3. Companies that understand that no one organization or part of the sales channel owns the customer relationship score the highest. These lenders provide customers with access to vehicle, dealer, finance and consumer education information all in one place.

4. Emails can be customized by dealer, vehicle, contract duration, location, website behavior, status and many other factors. Sending an email with content specifically selected to meet the needs of the individual results in 29 percent higher unique open rates and 41 percent higher unique click rates. The more relevant a message is, the more likely it will be opened. Repeatedly sending the same content, even if it is personalized, greatly reduces the open rates.

5. Responsive design increases clicks-to-open. The data shows that mobile visits for auto lenders without a mobile optimized responsive design stagnates at about 30 percent. In contrast, best-in-class lenders are logging click-to-open rates of up to 55 percent. The data reveals that if a lender does not offer a responsive design, a high percentage of mobile users who click on a link do not read the content; 46 percent of mobile users immediately leave the website at the login screen compared to 16 percent of desktop users.
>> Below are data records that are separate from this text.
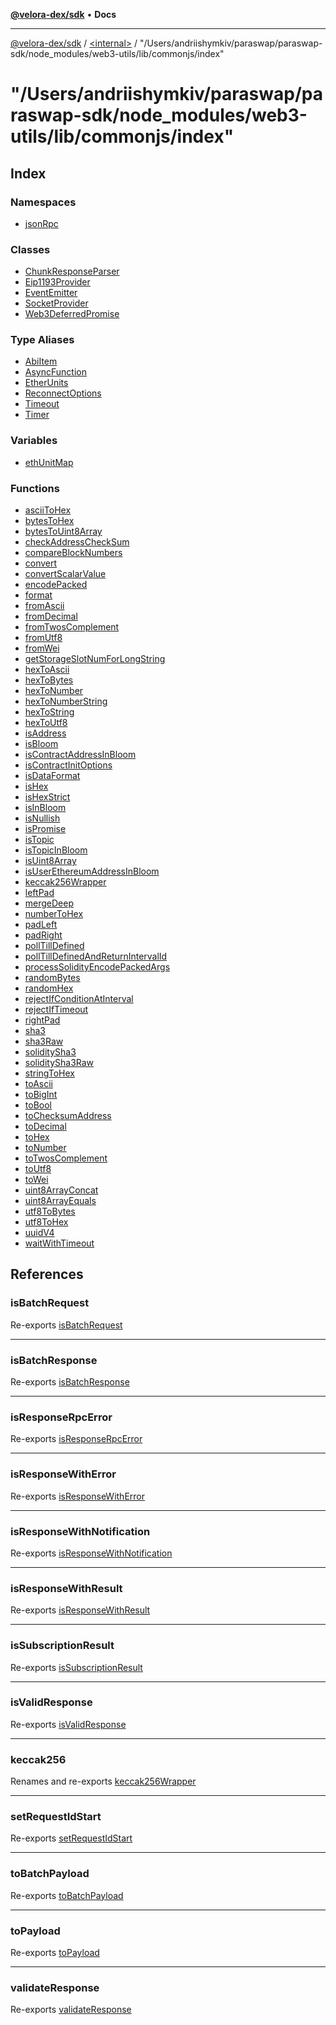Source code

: [**@velora-dex/sdk**](../../../README.md) • **Docs**

***

[@velora-dex/sdk](../../../globals.md) / [\<internal\>](../../README.md) / "/Users/andriishymkiv/paraswap/paraswap-sdk/node\_modules/web3-utils/lib/commonjs/index"

# "/Users/andriishymkiv/paraswap/paraswap-sdk/node\_modules/web3-utils/lib/commonjs/index"

## Index

### Namespaces

- [jsonRpc](namespaces/jsonRpc/README.md)

### Classes

- [ChunkResponseParser](classes/ChunkResponseParser.md)
- [Eip1193Provider](classes/Eip1193Provider.md)
- [EventEmitter](classes/EventEmitter.md)
- [SocketProvider](classes/SocketProvider.md)
- [Web3DeferredPromise](classes/Web3DeferredPromise.md)

### Type Aliases

- [AbiItem](type-aliases/AbiItem.md)
- [AsyncFunction](type-aliases/AsyncFunction.md)
- [EtherUnits](type-aliases/EtherUnits.md)
- [ReconnectOptions](type-aliases/ReconnectOptions.md)
- [Timeout](type-aliases/Timeout.md)
- [Timer](type-aliases/Timer.md)

### Variables

- [ethUnitMap](variables/ethUnitMap.md)

### Functions

- [asciiToHex](functions/asciiToHex.md)
- [bytesToHex](functions/bytesToHex.md)
- [bytesToUint8Array](functions/bytesToUint8Array.md)
- [checkAddressCheckSum](functions/checkAddressCheckSum.md)
- [compareBlockNumbers](functions/compareBlockNumbers.md)
- [convert](functions/convert.md)
- [convertScalarValue](functions/convertScalarValue.md)
- [encodePacked](functions/encodePacked.md)
- [format](functions/format.md)
- [fromAscii](functions/fromAscii.md)
- [fromDecimal](functions/fromDecimal.md)
- [fromTwosComplement](functions/fromTwosComplement.md)
- [fromUtf8](functions/fromUtf8.md)
- [fromWei](functions/fromWei.md)
- [getStorageSlotNumForLongString](functions/getStorageSlotNumForLongString.md)
- [hexToAscii](functions/hexToAscii.md)
- [hexToBytes](functions/hexToBytes.md)
- [hexToNumber](functions/hexToNumber.md)
- [hexToNumberString](functions/hexToNumberString.md)
- [hexToString](functions/hexToString.md)
- [hexToUtf8](functions/hexToUtf8.md)
- [isAddress](functions/isAddress.md)
- [isBloom](functions/isBloom.md)
- [isContractAddressInBloom](functions/isContractAddressInBloom.md)
- [isContractInitOptions](functions/isContractInitOptions.md)
- [isDataFormat](functions/isDataFormat.md)
- [isHex](functions/isHex.md)
- [isHexStrict](functions/isHexStrict.md)
- [isInBloom](functions/isInBloom.md)
- [isNullish](functions/isNullish.md)
- [isPromise](functions/isPromise.md)
- [isTopic](functions/isTopic.md)
- [isTopicInBloom](functions/isTopicInBloom.md)
- [isUint8Array](functions/isUint8Array.md)
- [isUserEthereumAddressInBloom](functions/isUserEthereumAddressInBloom.md)
- [keccak256Wrapper](functions/keccak256Wrapper.md)
- [leftPad](functions/leftPad.md)
- [mergeDeep](functions/mergeDeep.md)
- [numberToHex](functions/numberToHex.md)
- [padLeft](functions/padLeft.md)
- [padRight](functions/padRight.md)
- [pollTillDefined](functions/pollTillDefined.md)
- [pollTillDefinedAndReturnIntervalId](functions/pollTillDefinedAndReturnIntervalId.md)
- [processSolidityEncodePackedArgs](functions/processSolidityEncodePackedArgs.md)
- [randomBytes](functions/randomBytes.md)
- [randomHex](functions/randomHex.md)
- [rejectIfConditionAtInterval](functions/rejectIfConditionAtInterval.md)
- [rejectIfTimeout](functions/rejectIfTimeout.md)
- [rightPad](functions/rightPad.md)
- [sha3](functions/sha3.md)
- [sha3Raw](functions/sha3Raw.md)
- [soliditySha3](functions/soliditySha3.md)
- [soliditySha3Raw](functions/soliditySha3Raw.md)
- [stringToHex](functions/stringToHex.md)
- [toAscii](functions/toAscii.md)
- [toBigInt](functions/toBigInt.md)
- [toBool](functions/toBool.md)
- [toChecksumAddress](functions/toChecksumAddress.md)
- [toDecimal](functions/toDecimal.md)
- [toHex](functions/toHex.md)
- [toNumber](functions/toNumber.md)
- [toTwosComplement](functions/toTwosComplement.md)
- [toUtf8](functions/toUtf8.md)
- [toWei](functions/toWei.md)
- [uint8ArrayConcat](functions/uint8ArrayConcat.md)
- [uint8ArrayEquals](functions/uint8ArrayEquals.md)
- [utf8ToBytes](functions/utf8ToBytes.md)
- [utf8ToHex](functions/utf8ToHex.md)
- [uuidV4](functions/uuidV4.md)
- [waitWithTimeout](functions/waitWithTimeout.md)

## References

### isBatchRequest

Re-exports [isBatchRequest](namespaces/jsonRpc/functions/isBatchRequest.md)

***

### isBatchResponse

Re-exports [isBatchResponse](namespaces/jsonRpc/functions/isBatchResponse.md)

***

### isResponseRpcError

Re-exports [isResponseRpcError](namespaces/jsonRpc/functions/isResponseRpcError.md)

***

### isResponseWithError

Re-exports [isResponseWithError](namespaces/jsonRpc/functions/isResponseWithError.md)

***

### isResponseWithNotification

Re-exports [isResponseWithNotification](namespaces/jsonRpc/functions/isResponseWithNotification.md)

***

### isResponseWithResult

Re-exports [isResponseWithResult](namespaces/jsonRpc/functions/isResponseWithResult.md)

***

### isSubscriptionResult

Re-exports [isSubscriptionResult](namespaces/jsonRpc/functions/isSubscriptionResult.md)

***

### isValidResponse

Re-exports [isValidResponse](namespaces/jsonRpc/functions/isValidResponse.md)

***

### keccak256

Renames and re-exports [keccak256Wrapper](functions/keccak256Wrapper.md)

***

### setRequestIdStart

Re-exports [setRequestIdStart](namespaces/jsonRpc/functions/setRequestIdStart.md)

***

### toBatchPayload

Re-exports [toBatchPayload](namespaces/jsonRpc/functions/toBatchPayload.md)

***

### toPayload

Re-exports [toPayload](namespaces/jsonRpc/functions/toPayload.md)

***

### validateResponse

Re-exports [validateResponse](namespaces/jsonRpc/functions/validateResponse.md)
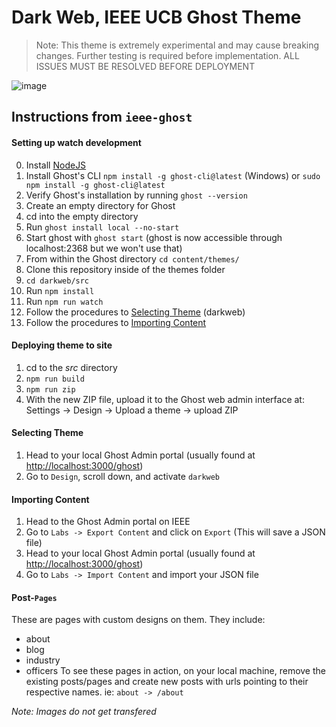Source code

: # Dark Web, IEEE UCB Ghost Theme
> Note: This theme is extremely experimental and may cause breaking changes. Further testing is required before implementation.
> ALL ISSUES MUST BE RESOLVED BEFORE DEPLOYMENT

![image](https://user-images.githubusercontent.com/45542237/91100371-efcd4700-e619-11ea-8f50-ab002a5a3238.png)

## Instructions from `ieee-ghost`

#### Setting up watch development
0. Install [NodeJS](https://nodejs.org/en/download/)
1. Install Ghost's CLI `npm install -g ghost-cli@latest` (Windows) or `sudo npm install -g ghost-cli@latest`
2. Verify Ghost's installation by running `ghost --version`
3. Create an empty directory for Ghost
4. cd into the empty directory
5. Run `ghost install local --no-start`
6. Start ghost with `ghost start` (ghost is now accessible through localhost:2368 but we won't use that)
7. From within the Ghost directory `cd content/themes/`
8. Clone this repository inside of the themes folder
9. `cd darkweb/src`
10. Run `npm install`
11. Run `npm run watch`
12. Follow the procedures to [Selecting Theme](#selecting-theme) (darkweb)
13. Follow the procedures to [Importing Content](#importing-content)

#### Deploying theme to site
1. cd to the *src* directory
1. `npm run build`
2. `npm run zip`
3. With the new ZIP file, upload it to the Ghost web admin interface at: Settings -> Design -> Upload a theme -> upload ZIP

#### Selecting Theme
1. Head to your local Ghost Admin portal (usually found at [http://localhost:3000/ghost](http://localhost:3000/ghost))
2. Go to `Design`, scroll down, and activate `darkweb`

#### Importing Content
1. Head to the Ghost Admin portal on IEEE
2. Go to `Labs -> Export Content` and click on `Export` (This will save a JSON file)
3. Head to your local Ghost Admin portal (usually found at [http://localhost:3000/ghost](http://localhost:3000/ghost))
4. Go to `Labs -> Import Content` and import your JSON file

#### Post-`Pages`
These are pages with custom designs on them. They include:
- about
- blog
- industry
- officers
To see these pages in action, on your local machine, remove the existing posts/pages and create new posts with urls pointing to their respective names.
ie: `about -> /about`

*Note: Images do not get transfered*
6. Lenders that require customers to log-in to access all content reduce their click-to-open rates. When access to content that is NOT personal and private is behind a firewall, the unnecessary login requirement diminishes engagement. Best-in-class lenders understand that not all data needs protection. With one click, a customer can see relevant information such as his or her vehicle lease miles, contract end-date or educational information on how to reduce lease-end turn-in fees.

The Bottom-line

The more you can personalize an individual appeal, the more engagement and retention increases. Lenders with the highest metrics (see accompanying charts) are experiencing engagement that is twice the industry average. Marketing experts calculate that a commitment to customer experience results in up to 25 percent more customer retention and revenue than other sales or marketing initiatives.
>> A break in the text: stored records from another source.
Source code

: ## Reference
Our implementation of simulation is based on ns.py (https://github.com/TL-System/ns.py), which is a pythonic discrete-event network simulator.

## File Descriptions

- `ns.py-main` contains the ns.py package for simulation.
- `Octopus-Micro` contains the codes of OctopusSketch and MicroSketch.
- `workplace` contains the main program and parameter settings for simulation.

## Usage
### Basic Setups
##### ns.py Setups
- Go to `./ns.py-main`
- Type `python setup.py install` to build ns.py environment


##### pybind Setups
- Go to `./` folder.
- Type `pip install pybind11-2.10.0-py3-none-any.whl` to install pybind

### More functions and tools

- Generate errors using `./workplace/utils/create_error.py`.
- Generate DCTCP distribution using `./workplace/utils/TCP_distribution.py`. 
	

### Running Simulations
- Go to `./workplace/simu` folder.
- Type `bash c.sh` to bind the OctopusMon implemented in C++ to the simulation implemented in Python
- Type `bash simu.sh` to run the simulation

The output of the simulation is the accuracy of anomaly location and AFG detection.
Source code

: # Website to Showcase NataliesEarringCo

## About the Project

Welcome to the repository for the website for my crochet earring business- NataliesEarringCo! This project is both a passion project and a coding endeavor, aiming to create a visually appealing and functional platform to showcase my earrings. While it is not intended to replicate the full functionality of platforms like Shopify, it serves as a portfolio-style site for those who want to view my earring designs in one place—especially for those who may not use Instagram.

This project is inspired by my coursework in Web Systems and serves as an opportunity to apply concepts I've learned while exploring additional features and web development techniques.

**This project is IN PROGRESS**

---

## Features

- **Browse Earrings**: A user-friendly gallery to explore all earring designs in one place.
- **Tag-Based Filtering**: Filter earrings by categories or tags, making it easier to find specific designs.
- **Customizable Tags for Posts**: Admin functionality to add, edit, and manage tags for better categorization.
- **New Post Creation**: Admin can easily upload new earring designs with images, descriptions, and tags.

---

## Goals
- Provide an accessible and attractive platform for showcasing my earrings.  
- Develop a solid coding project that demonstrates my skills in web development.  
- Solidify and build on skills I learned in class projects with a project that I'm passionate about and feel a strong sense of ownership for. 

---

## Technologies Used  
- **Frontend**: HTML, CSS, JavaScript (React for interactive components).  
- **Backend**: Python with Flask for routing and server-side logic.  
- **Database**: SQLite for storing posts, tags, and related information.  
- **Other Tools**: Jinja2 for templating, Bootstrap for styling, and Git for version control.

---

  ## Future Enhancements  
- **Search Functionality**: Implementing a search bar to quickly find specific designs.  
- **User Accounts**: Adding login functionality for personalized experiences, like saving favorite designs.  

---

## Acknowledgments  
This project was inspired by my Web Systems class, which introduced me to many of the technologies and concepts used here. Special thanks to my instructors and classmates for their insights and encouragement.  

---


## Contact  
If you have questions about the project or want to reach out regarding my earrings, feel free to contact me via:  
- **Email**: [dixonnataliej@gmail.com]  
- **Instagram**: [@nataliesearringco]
The lost opportunity to automakers, dealers and lenders is significant. For example, assume a lender has a current portfolio of 100,000 expiring leases and 16 percent of the leaseholders access their personal microsite. The lender will retain 15 percent of the people that visit the personal microsite. This equals a total profit of $2.9 million.
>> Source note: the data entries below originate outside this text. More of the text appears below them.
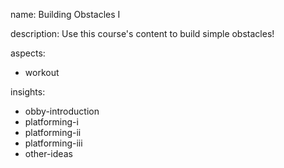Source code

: name: Building Obstacles I

description: Use this course's content to build simple obstacles!

aspects:
- workout

insights:
- obby-introduction
- platforming-i
- platforming-ii
- platforming-iii
- other-ideas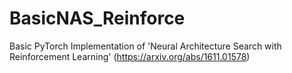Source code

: # BasicNAS_Reinforce
Basic PyTorch Implementation of 'Neural Architecture Search with Reinforcement Learning' (https://arxiv.org/abs/1611.01578)
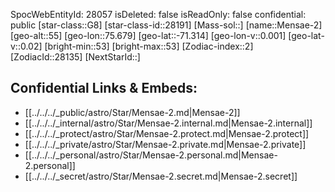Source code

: ﻿---
location: [-71.314,75.679,55]
type: Station
tags:
- astro/Star

---
SpocWebEntityId: 28057
isDeleted: false
isReadOnly: false
confidential: public
[star-class::G8]
[star-class-id::28191]
[Mass-sol::]
[name::Mensae-2]
[geo-alt::55]
[geo-lon::75.679]
[geo-lat::-71.314]
[geo-lon-v::0.001]
[geo-lat-v::0.02]
[bright-min::53]
[bright-max::53]
[Zodiac-index::2]
[ZodiacId::28135]
[NextStarId::]



## Confidential Links & Embeds: 
- [[../../../_public/astro/Star/Mensae-2.md|Mensae-2]] 
- [[../../../_internal/astro/Star/Mensae-2.internal.md|Mensae-2.internal]] 
- [[../../../_protect/astro/Star/Mensae-2.protect.md|Mensae-2.protect]] 
- [[../../../_private/astro/Star/Mensae-2.private.md|Mensae-2.private]] 
- [[../../../_personal/astro/Star/Mensae-2.personal.md|Mensae-2.personal]] 
- [[../../../_secret/astro/Star/Mensae-2.secret.md|Mensae-2.secret]] 
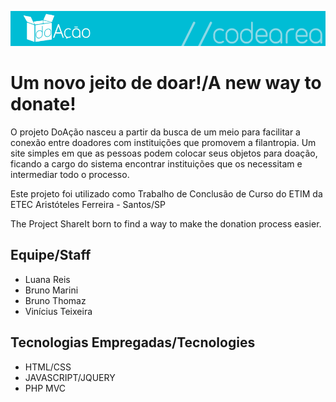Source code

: ![DoAção Logo](readmeimg/logo.png)
# Um novo jeito de doar!/A new way to donate!
O projeto DoAção nasceu a partir da busca de um meio para facilitar a conexão entre doadores com instituições que promovem a filantropia. Um site simples em que as pessoas podem colocar seus objetos para doação, ficando a cargo do sistema encontrar instituições que os necessitam e intermediar todo o processo.

Este projeto foi utilizado como Trabalho de Conclusão de Curso do ETIM da ETEC Aristóteles Ferreira  - Santos/SP

The Project ShareIt born to find a way to make the donation process easier.

## Equipe/Staff
 - Luana Reis
 - Bruno Marini
 - Bruno Thomaz
 - Vinícius Teixeira

## Tecnologias Empregadas/Tecnologies
 - HTML/CSS
 - JAVASCRIPT/JQUERY
 - PHP MVC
Studies affirm digital engagement significantly increases retention and revenue:

  • A commitment to a great customer experience results in up to 25 percent more customer retention and revenue than other sales or marketing initiatives. (Leading on the Edge of Chaos: The 10 Critical Elements for Success in Volatile Times)
  • 66 percent of consumers say personal offers and custom content influences their decision to purchase a product or service. (Forrester: The Contextual Marketing Imperative Oct 2015)
  • 26 percent lift in conversion rates is realized when real-time marketing is implemented. (The Real-Time Marketing Report, Monetate and Econsultancy)
  • 49 percent increase in transaction rates and 73 percent revenue per email is realized when a message is personal and relevant. (Experian 2015 Q1 Email Benchmark Report)
  • 62 percent of companies that provide mobile-friendly experiences increase their profits. (Econsultancy User Experience Survey Report 2013)

In Summary

Paula Tompkins, CEO and founder of ChannelNet, sums up how automotive companies are achieving record-breaking engagement and retention: “Highly successful digital sales and marketing mirrors personal relationships and requires two-way communications. This requires that automotive companies integrate the data across the silos (dealer, finance, OEM), collect and track customer reactions, learn from customer behaviors, and use the insights to trigger personal messages specific to each customer’s situation.”